## What is expected
Repeat, exactly and in full, the lines of the listing below, but without any pictures.

__________

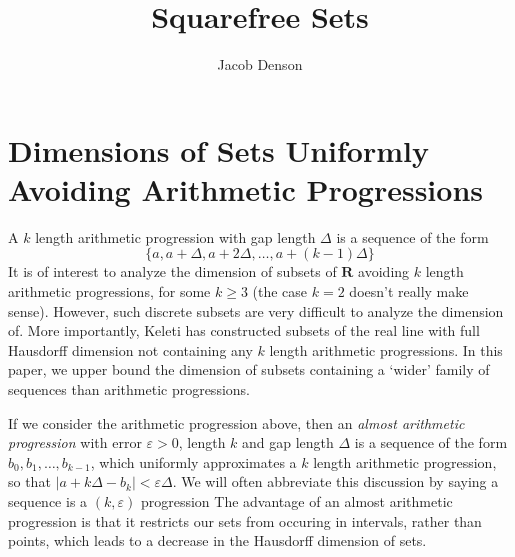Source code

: \documentclass{article}
\title{Squarefree Sets}
\author{Jacob Denson}
\theoremstyle{plain}
\theoremstyle{plain}
\begin{document}
\maketitle

\tableofcontents

\section{Dimensions of Sets Uniformly Avoiding Arithmetic Progressions}

A $k$ length arithmetic progression with gap length $\Delta$ is a sequence of the form
%
\[ \{ a, a + \Delta, a + 2 \Delta, \dots, a + (k-1) \Delta \} \]
%
It is of interest to analyze the dimension of subsets of $\mathbf{R}$ avoiding $k$ length arithmetic progressions, for some $k \geq 3$ (the case $k = 2$ doesn't really make sense). However, such discrete subsets are very difficult to analyze the dimension of. More importantly, Keleti has constructed subsets of the real line with full Hausdorff dimension not containing any $k$ length arithmetic progressions. In this paper, we upper bound the dimension of subsets containing a `wider' family of sequences than arithmetic progressions.

If we consider the arithmetic progression above, then an {\it almost arithmetic progression} with error $\varepsilon > 0$, length $k$ and gap length $\Delta$ is a sequence of the form $b_0, b_1, \dots, b_{k-1}$, which uniformly approximates a $k$ length arithmetic progression, so that $|a + k \Delta - b_k| < \varepsilon \Delta$. We will often abbreviate this discussion by saying a sequence is a $(k,\varepsilon)$ progression The advantage of an almost arithmetic progression is that it restricts our sets from occuring in intervals, rather than points, which leads to a decrease in the Hausdorff dimension of sets.
\end{document}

__________

## Answer box
Source code

: \documentclass{article}
\title{Squarefree Sets}
\author{Jacob Denson}
\theoremstyle{plain}
\theoremstyle{plain}
\begin{document}
\maketitle

\tableofcontents

\section{Dimensions of Sets Uniformly Avoiding Arithmetic Progressions}

A $k$ length arithmetic progression with gap length $\Delta$ is a sequence of the form
%
\[ \{ a, a + \Delta, a + 2 \Delta, \dots, a + (k-1) \Delta \} \]
%
It is of interest to analyze the dimension of subsets of $\mathbf{R}$ avoiding $k$ length arithmetic progressions, for some $k \geq 3$ (the case $k = 2$ doesn't really make sense). However, such discrete subsets are very difficult to analyze the dimension of. More importantly, Keleti has constructed subsets of the real line with full Hausdorff dimension not containing any $k$ length arithmetic progressions. In this paper, we upper bound the dimension of subsets containing a `wider' family of sequences than arithmetic progressions.

If we consider the arithmetic progression above, then an {\it almost arithmetic progression} with error $\varepsilon > 0$, length $k$ and gap length $\Delta$ is a sequence of the form $b_0, b_1, \dots, b_{k-1}$, which uniformly approximates a $k$ length arithmetic progression, so that $|a + k \Delta - b_k| < \varepsilon \Delta$. We will often abbreviate this discussion by saying a sequence is a $(k,\varepsilon)$ progression The advantage of an almost arithmetic progression is that it restricts our sets from occuring in intervals, rather than points, which leads to a decrease in the Hausdorff dimension of sets.
\end{document}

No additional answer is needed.